La cantidad de información que recibimos por medio de nuestros sentidos es abrumante. El ojo percibe todo el movimiento de vehículos (carros, motos, bicicletas), peatones, así como la información que no está en movimiento, la famosa contaminación visual; el oído percibe todos los sonidos (alarmas, ambulancias, bocinas, gritos); el olfato percibe una amplia gama de olores.

Dinámicas psicológicas surgidas del mundo actual

Usualmente, no le ponemos atención a todo lo que nos rodea; nos enfocamos solamente en la información que nos sirve. Pero nuestro cerebro, que tiene una capacidad impresionante, sí recibe esta información y responde a ella activando nuestro sistema de alerta (la respuesta de pelea o huida), el sistema nervioso.

El famoso scrolling – ya no nos detenemos ni a ver las fotos y videos que nos interesan por más de 10 segundos, porque hay tantas fotos y tantos videos, que tenemos que verlos rápido para poder verlos todos. Recuerdo, con nostalgia, cuando veíamos televisión y había anuncios comerciales. Era como una pausa, uno podía levantarse al baño, a comer, o aburrirse y hablar con el que estaba sentado a la par.

Antes había “temporada de mango” y uno se comía todo el mango que existía, porque sabía que no iba a conseguir el resto del año; ahora todo el año hay mango (más caro y tal vez congelado), pero ya no hay pausa, ya no hay espera. Todo lo que queremos lo conseguimos rápido y fácil.

Un ritmo de vida frenético

No sabemos postergar la gratificación del placer. Existe un famoso experimento en psicología en el que a un niño pequeño, de 4-5 años se le pone un malvavisco o una golosina enfrente y se le dice: “no te la comas, voy a salir a traer. Si cuando vuelva no te la has comido te doy más, pero si te la comes no te doy más”. Se espera que todos los niños a esta edad la coman en el momento en que el adulto se voltea o sale del cuarto. Esto se debe a la madurez del cerebro del niño; no es capaz de postergar la gratificación, aunque sabe que si espera un poco va a tener más. Solamente puede pensar en la gratificación inmediata, entonces la toma y la come.

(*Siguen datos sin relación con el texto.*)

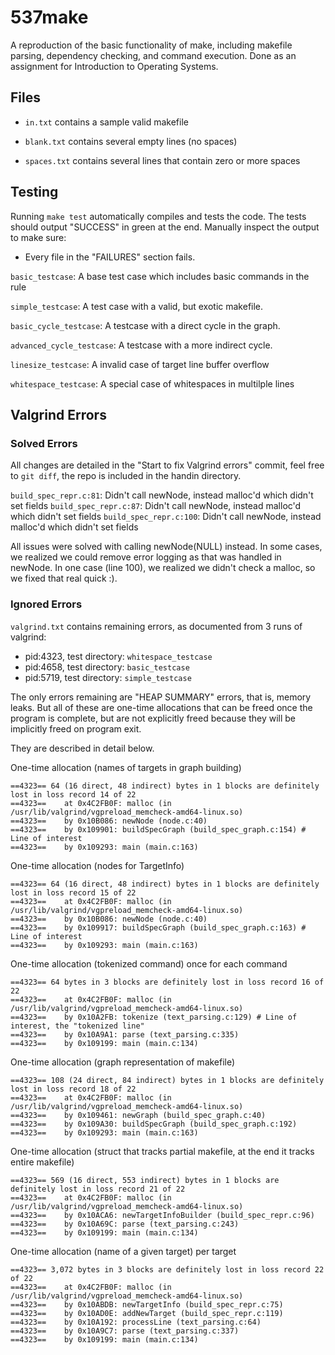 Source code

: # 537make

A reproduction of the basic functionality of make, including makefile parsing, dependency checking, and command execution. Done as an assignment for Introduction to Operating Systems.

## Files

* `in.txt` contains a sample valid makefile

* `blank.txt` contains several empty lines (no spaces)
* `spaces.txt` contains several lines that contain zero or more spaces

## Testing

Running `make test` automatically compiles and tests the code. The tests should output "SUCCESS" in green at the end. Manually inspect the output to make sure:
* Every file in the "FAILURES" section fails.


`basic_testcase`: A base test case which includes basic commands in the rule

`simple_testcase`: A test case with a valid, but exotic makefile.

`basic_cycle_testcase`: A testcase with a direct cycle in the graph.

`advanced_cycle_testcase`: A testcase with a more indirect cycle.

`linesize_testcase`: A invalid case of target line buffer overflow

`whitespace_testcase`: A special case of whitespaces in multilple lines

## Valgrind Errors

### Solved Errors

All changes are detailed in the "Start to fix Valgrind errors" commit, feel free to `git diff`, the repo is included in the handin directory.

`build_spec_repr.c:81`: Didn't call newNode, instead malloc'd which didn't set fields
`build_spec_repr.c:87`: Didn't call newNode, instead malloc'd which didn't set fields
`build_spec_repr.c:100`: Didn't call newNode, instead malloc'd which didn't set fields

All issues were solved with calling newNode(NULL) instead. In some cases, we realized we could remove error logging as that was handled in newNode. In one case (line 100), we realized we didn't check a malloc, so we fixed that real quick :).

### Ignored Errors

`valgrind.txt` contains remaining errors, as documented from 3 runs of valgrind:
* pid:4323, test directory: `whitespace_testcase`
* pid:4658, test directory: `basic_testcase`
* pid:5719, test directory: `simple_testcase`

The only errors remaining are "HEAP SUMMARY" errors, that is, memory leaks. But all of these are one-time allocations that can be freed once the program is complete, but are not explicitly freed because they will be implicitly freed on program exit.

They are described in detail below.

One-time allocation (names of targets in graph building)
```
==4323== 64 (16 direct, 48 indirect) bytes in 1 blocks are definitely lost in loss record 14 of 22
==4323==    at 0x4C2FB0F: malloc (in /usr/lib/valgrind/vgpreload_memcheck-amd64-linux.so)
==4323==    by 0x10B086: newNode (node.c:40)
==4323==    by 0x109901: buildSpecGraph (build_spec_graph.c:154) # Line of interest
==4323==    by 0x109293: main (main.c:163)
```

One-time allocation (nodes for TargetInfo)
```
==4323== 64 (16 direct, 48 indirect) bytes in 1 blocks are definitely lost in loss record 15 of 22
==4323==    at 0x4C2FB0F: malloc (in /usr/lib/valgrind/vgpreload_memcheck-amd64-linux.so)
==4323==    by 0x10B086: newNode (node.c:40)
==4323==    by 0x109917: buildSpecGraph (build_spec_graph.c:163) # Line of interest
==4323==    by 0x109293: main (main.c:163)
```

One-time allocation (tokenized command) once for each command
```
==4323== 64 bytes in 3 blocks are definitely lost in loss record 16 of 22
==4323==    at 0x4C2FB0F: malloc (in /usr/lib/valgrind/vgpreload_memcheck-amd64-linux.so)
==4323==    by 0x10A2FB: tokenize (text_parsing.c:129) # Line of interest, the "tokenized line"
==4323==    by 0x10A9A1: parse (text_parsing.c:335)
==4323==    by 0x109199: main (main.c:134)
```

One-time allocation (graph representation of makefile)
```
==4323== 108 (24 direct, 84 indirect) bytes in 1 blocks are definitely lost in loss record 18 of 22
==4323==    at 0x4C2FB0F: malloc (in /usr/lib/valgrind/vgpreload_memcheck-amd64-linux.so)
==4323==    by 0x109461: newGraph (build_spec_graph.c:40)
==4323==    by 0x109A30: buildSpecGraph (build_spec_graph.c:192)
==4323==    by 0x109293: main (main.c:163)
```

One-time allocation (struct that tracks partial makefile, at the end it tracks entire makefile)
```
==4323== 569 (16 direct, 553 indirect) bytes in 1 blocks are definitely lost in loss record 21 of 22
==4323==    at 0x4C2FB0F: malloc (in /usr/lib/valgrind/vgpreload_memcheck-amd64-linux.so)
==4323==    by 0x10ACA6: newTargetInfoBuilder (build_spec_repr.c:96)
==4323==    by 0x10A69C: parse (text_parsing.c:243)
==4323==    by 0x109199: main (main.c:134)
```

One-time allocation (name of a given target) per target
```
==4323== 3,072 bytes in 3 blocks are definitely lost in loss record 22 of 22
==4323==    at 0x4C2FB0F: malloc (in /usr/lib/valgrind/vgpreload_memcheck-amd64-linux.so)
==4323==    by 0x10ABDB: newTargetInfo (build_spec_repr.c:75)
==4323==    by 0x10AD0E: addNewTarget (build_spec_repr.c:119)
==4323==    by 0x10A192: processLine (text_parsing.c:64)
==4323==    by 0x10A9C7: parse (text_parsing.c:337)
==4323==    by 0x109199: main (main.c:134)
```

En este sentido, somos una sociedad muy infantil, porque aunque nuestro cerebro podría tener la capacidad madurativa, la mayoría de personas adultas no se detienen a pensar que en el futuro van a disfrutar más. El famoso YOLO (“sólo vives una vez”, por sus siglas en inglés), que puede ser una respuesta esperable en un adolescente, pero no en un adulto.

Si mantenemos esta actitud infantil, es muy difícil tener confianza en nosotros mismos, nuestra autoestima se ve afectada. Pues cómo podemos confiar en nosotros mismos si no logramos cuidarnos, no logramos tomar la decisión correcta, no logramos cumplir con nuestros objetivos y nuestras metas. Al no confiar en nosotros mismos, ni en lo más cotidiano y pequeño, nuevamente volcamos toda nuestra atención hacia afuera y no hacia adentro.